The Sefas Emes explains that it’s not that it isn’t appropriate for Shabbos. Rather, the tools of physical mitzvos aren’t required to establish that state of kedusha, because the day of Shabbos is able to do that on its own.
The mitzvah of tefillin is considered an ois, a sign, through which the inner light of kedusha of a person’s neshamah is able to be revealed. In our terms, one’s neshamah is cloaked within his guf, and in a sense, a war exists between the two as to which part is considered the dominant one. When the neshamah rules and the person does what the logic of his mind dictates, the body accepts it and a state of shleimus is present. The word shleimus itself comes from the word shalom, peace, for only when the guf recognizes its true place to be subordinate to the soul can there be peace and harmony between body and neshamah. Hashem commanded that we don tefillin, so that through the words that are written in its parshiyos that are being tied as one with our body, the guf will then negate itself and allow the dominance of the neshamah to exist. The world is a physical place, and thus something must be done – the mitzvah of tefillin enables the spiritual soul to dominate within a total physical system. Thus, we must wear tefillin during the week, but not on the day of Shabbos.

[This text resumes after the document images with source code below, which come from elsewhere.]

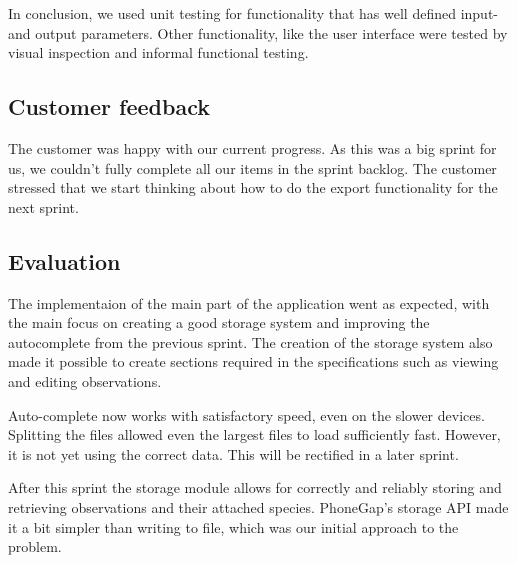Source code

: In conclusion, we used unit testing for functionality that has well defined
input- and output parameters. Other functionality, like the user interface were
tested by visual inspection and informal functional testing.

\subsection{Customer feedback}
The customer was happy with our current progress. As this was a big sprint for
us, we couldn't fully complete all our items in the sprint backlog. The customer
stressed that we start thinking about how to do the export functionality for the
next sprint.

\subsection{Evaluation}
The implementaion of the main part of the application went as expected, with the
main focus on creating a good storage system and improving the autocomplete from
the previous sprint. The creation of the storage system also made it possible to
create sections required in the specifications such as viewing and editing
observations.

Auto-complete now works with satisfactory speed, even on the slower devices. Splitting the files allowed even the largest files to load sufficiently fast. However, it is not yet using the correct data. This will be rectified in a later sprint.

After this sprint the storage module allows for correctly and reliably storing and retrieving observations and their attached species. PhoneGap's storage API made it a bit simpler than writing to file, which was our initial approach to the problem.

The day of Shabbos is a time when, by definition, the physical world is not in the role of being dominant. The thirty-nine melachos represent man’s physical input into the mundane world, and with no true sense of melacha present on Shabbos, the day is considered removed from being within the physical world. It serves as the mei’ein of Olam Haba, a glimmer of the totally spiritual realm of the World to Come. On Shabbos, we are bestowed with a neshamah yeseirah, an added dimension of soul, and through it, the neshamah is enabled to become dominant. The Sefas Emes explains that it is therefore not necessary to wear tefillin on Shabbos.
On Shabbos, the neshamah is foremost, and thus the ois of Shabbos itself is at play. Wearing tefillin on Shabbos would be considered a zilzul, a degradation, of the kedusha of Shabbos. On the day that represents Olam Haba, the neshamah is being revealed naturally. It is this point that explains why a person who says Shema without tefillin is a bearer of false testimony.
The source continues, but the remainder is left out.